Posy Rings and Personalization
Posy (Poetry) rings were popular from the Renaissance through the Georgian period, which carried into the early 19th century. They were ornate early on, with symbols of love and fidelity engraved on the outside of the ring and a motto or saying on the inside. As time went on, plain high-karat bands replaced the more ornate ones, with romantic messages and verses engraved on the inside. Good penmanship was essential.
Fast forward to WWII and the Korean War when soldiers would demonstrate their commitment to their wives by wearing a matching band. These translated into wedding sets after the wars and continued to be popular throughout the mid-20th century.
Mid-Century Matching and Modern Wedding Rings
Individuality began to matter throughout the end of the 20th century and well into the new millennium; what’s relevant today is whatever you choose for your most intimate occasion.
Jennifer Gandia has witnessed changes in what couples ask for in wedding bands firsthand.
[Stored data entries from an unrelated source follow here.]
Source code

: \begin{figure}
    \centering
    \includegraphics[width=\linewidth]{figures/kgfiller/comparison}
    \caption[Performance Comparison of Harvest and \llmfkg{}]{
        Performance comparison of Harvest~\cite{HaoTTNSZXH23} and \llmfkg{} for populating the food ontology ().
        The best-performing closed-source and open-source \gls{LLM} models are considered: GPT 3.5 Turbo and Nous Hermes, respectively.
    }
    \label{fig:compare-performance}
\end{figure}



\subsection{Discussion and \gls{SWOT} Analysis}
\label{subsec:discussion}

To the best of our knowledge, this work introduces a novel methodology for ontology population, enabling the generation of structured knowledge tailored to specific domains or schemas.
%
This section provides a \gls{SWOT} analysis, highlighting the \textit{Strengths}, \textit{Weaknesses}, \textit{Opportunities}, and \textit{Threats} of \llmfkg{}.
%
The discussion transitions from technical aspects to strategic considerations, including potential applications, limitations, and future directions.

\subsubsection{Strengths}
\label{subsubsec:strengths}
She and her sister, Christina Gandia Gambale, are co-owners of the New York City-based store Greenwich St. Jewelers, which has been specializing in engagement rings and wedding bands for men and women since their parents first opened the business 43 years ago.
“It’s very different now than when my parents first opened the shop,” she says. “Today every couple comes into the shop saying ‘I want something really different.’ We all think of ourselves as unique and special and we want to exude that feeling even when we have decided to share and merge our lives with another person.”
“I remember in the early days of my parents’ business,” she says, “couples that got married in the ‘50s and ‘60s would come in to have their wedding bands cleaned and they would be matching bands. Back then, the engagement ring and both wedding bands were all chosen at once so that the women and man could wear the same band, even if it was in a different width—thinner for the bride-to-be so that it wouldn’t overpower her diamond engagement ring.”
The definition of “matching” seems to have shifted over the years: “Today there are couples who are choosing rings where elements of the styles harmonize with each other,” she says. “You can choose tactile interest like a basketweave or herringbone texture or the same finish, such as satin or brushed, for a more individualized way of wearing rings.”
Other couples Jennifer has dealt with have their wedding bands engraved with matching sentimental, secret, or playful sayings or quotes, or their initials and the date of their wedding.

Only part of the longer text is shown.